(Try it): Report back every line below that carries the word "frac".

(Records supplied):

********

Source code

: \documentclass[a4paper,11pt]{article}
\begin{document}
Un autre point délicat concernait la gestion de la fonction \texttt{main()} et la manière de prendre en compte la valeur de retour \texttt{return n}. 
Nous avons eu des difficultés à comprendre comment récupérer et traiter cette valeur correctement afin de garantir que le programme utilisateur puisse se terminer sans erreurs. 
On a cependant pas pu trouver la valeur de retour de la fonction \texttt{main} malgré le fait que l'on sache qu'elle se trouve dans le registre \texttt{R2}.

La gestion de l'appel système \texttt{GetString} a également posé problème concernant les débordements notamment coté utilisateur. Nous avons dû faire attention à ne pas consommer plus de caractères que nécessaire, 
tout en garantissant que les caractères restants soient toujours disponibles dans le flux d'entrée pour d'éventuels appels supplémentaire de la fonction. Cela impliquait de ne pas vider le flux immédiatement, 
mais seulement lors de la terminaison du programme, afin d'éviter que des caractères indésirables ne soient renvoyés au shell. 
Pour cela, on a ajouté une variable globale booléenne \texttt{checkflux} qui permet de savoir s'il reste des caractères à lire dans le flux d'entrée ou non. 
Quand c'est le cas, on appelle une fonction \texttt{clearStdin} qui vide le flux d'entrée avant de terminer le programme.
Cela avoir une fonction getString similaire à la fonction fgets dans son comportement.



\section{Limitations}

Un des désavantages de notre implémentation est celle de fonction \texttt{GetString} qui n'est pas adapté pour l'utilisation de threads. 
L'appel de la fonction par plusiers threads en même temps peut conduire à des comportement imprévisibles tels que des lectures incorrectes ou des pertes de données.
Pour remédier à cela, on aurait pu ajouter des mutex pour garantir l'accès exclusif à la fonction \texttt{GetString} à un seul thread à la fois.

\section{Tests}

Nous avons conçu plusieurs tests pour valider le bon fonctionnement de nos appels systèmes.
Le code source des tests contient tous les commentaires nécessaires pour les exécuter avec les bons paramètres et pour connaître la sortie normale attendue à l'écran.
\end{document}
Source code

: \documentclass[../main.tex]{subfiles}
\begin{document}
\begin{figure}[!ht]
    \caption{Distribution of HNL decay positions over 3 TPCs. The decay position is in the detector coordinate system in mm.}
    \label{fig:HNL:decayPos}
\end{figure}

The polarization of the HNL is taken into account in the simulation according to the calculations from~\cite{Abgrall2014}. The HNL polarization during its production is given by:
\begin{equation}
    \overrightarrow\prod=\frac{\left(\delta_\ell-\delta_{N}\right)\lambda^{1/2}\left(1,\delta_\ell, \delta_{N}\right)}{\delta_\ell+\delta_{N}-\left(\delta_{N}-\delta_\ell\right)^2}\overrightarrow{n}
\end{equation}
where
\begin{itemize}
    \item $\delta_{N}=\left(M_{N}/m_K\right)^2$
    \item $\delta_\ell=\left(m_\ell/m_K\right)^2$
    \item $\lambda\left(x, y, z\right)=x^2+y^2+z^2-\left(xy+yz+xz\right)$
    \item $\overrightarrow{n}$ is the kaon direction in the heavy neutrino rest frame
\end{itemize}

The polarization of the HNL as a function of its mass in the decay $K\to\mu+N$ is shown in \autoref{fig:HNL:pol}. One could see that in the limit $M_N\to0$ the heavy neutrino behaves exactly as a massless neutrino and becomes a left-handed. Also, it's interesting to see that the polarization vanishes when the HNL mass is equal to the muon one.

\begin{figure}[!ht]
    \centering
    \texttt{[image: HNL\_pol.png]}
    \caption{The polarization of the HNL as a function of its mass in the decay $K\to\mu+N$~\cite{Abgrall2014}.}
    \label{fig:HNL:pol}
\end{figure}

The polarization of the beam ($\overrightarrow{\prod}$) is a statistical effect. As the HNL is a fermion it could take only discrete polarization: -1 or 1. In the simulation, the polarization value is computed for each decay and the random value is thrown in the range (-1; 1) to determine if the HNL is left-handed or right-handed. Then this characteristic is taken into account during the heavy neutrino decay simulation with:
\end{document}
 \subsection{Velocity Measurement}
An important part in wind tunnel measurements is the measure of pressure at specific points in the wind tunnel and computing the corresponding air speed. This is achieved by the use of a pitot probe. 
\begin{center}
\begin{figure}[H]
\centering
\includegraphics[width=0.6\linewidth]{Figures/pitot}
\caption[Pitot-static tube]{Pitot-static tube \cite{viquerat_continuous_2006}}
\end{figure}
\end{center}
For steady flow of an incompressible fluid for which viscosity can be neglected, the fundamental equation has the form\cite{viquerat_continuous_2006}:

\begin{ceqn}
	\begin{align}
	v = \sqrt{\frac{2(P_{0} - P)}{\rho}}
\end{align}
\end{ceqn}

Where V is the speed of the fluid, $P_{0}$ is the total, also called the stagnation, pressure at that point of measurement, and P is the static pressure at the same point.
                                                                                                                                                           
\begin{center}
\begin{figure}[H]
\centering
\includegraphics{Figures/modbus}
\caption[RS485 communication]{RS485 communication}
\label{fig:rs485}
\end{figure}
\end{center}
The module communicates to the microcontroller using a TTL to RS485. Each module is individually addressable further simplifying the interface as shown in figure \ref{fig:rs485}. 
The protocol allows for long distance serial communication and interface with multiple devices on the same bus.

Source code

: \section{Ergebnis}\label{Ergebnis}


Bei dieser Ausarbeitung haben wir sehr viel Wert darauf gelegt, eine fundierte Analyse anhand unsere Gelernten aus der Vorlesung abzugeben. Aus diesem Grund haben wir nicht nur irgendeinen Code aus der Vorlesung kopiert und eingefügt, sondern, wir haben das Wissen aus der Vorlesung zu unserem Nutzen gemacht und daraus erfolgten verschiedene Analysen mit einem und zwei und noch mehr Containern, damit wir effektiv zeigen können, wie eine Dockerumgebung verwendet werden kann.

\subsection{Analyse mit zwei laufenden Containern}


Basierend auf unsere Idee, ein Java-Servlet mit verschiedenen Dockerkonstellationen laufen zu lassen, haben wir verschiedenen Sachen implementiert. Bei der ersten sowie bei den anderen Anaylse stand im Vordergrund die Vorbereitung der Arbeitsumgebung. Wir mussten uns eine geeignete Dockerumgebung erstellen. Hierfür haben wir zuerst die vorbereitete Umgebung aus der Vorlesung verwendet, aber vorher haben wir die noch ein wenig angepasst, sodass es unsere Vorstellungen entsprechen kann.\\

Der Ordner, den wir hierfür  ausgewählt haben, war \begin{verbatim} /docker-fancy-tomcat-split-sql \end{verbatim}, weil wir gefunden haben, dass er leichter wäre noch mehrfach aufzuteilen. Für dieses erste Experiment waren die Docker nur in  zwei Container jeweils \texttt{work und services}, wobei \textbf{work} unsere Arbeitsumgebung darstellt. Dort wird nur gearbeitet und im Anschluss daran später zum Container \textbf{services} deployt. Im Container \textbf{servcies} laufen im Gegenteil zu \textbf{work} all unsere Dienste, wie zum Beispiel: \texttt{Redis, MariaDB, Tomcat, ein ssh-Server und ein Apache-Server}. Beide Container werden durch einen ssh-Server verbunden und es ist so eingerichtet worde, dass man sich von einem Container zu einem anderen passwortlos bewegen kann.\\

********

(Completed task):
    \overrightarrow\prod=\frac{\left(\delta_\ell-\delta_{N}\right)\lambda^{1/2}\left(1,\delta_\ell, \delta_{N}\right)}{\delta_\ell+\delta_{N}-\left(\delta_{N}-\delta_\ell\right)^2}\overrightarrow{n}
	v = \sqrt{\frac{2(P_{0} - P)}{\rho}}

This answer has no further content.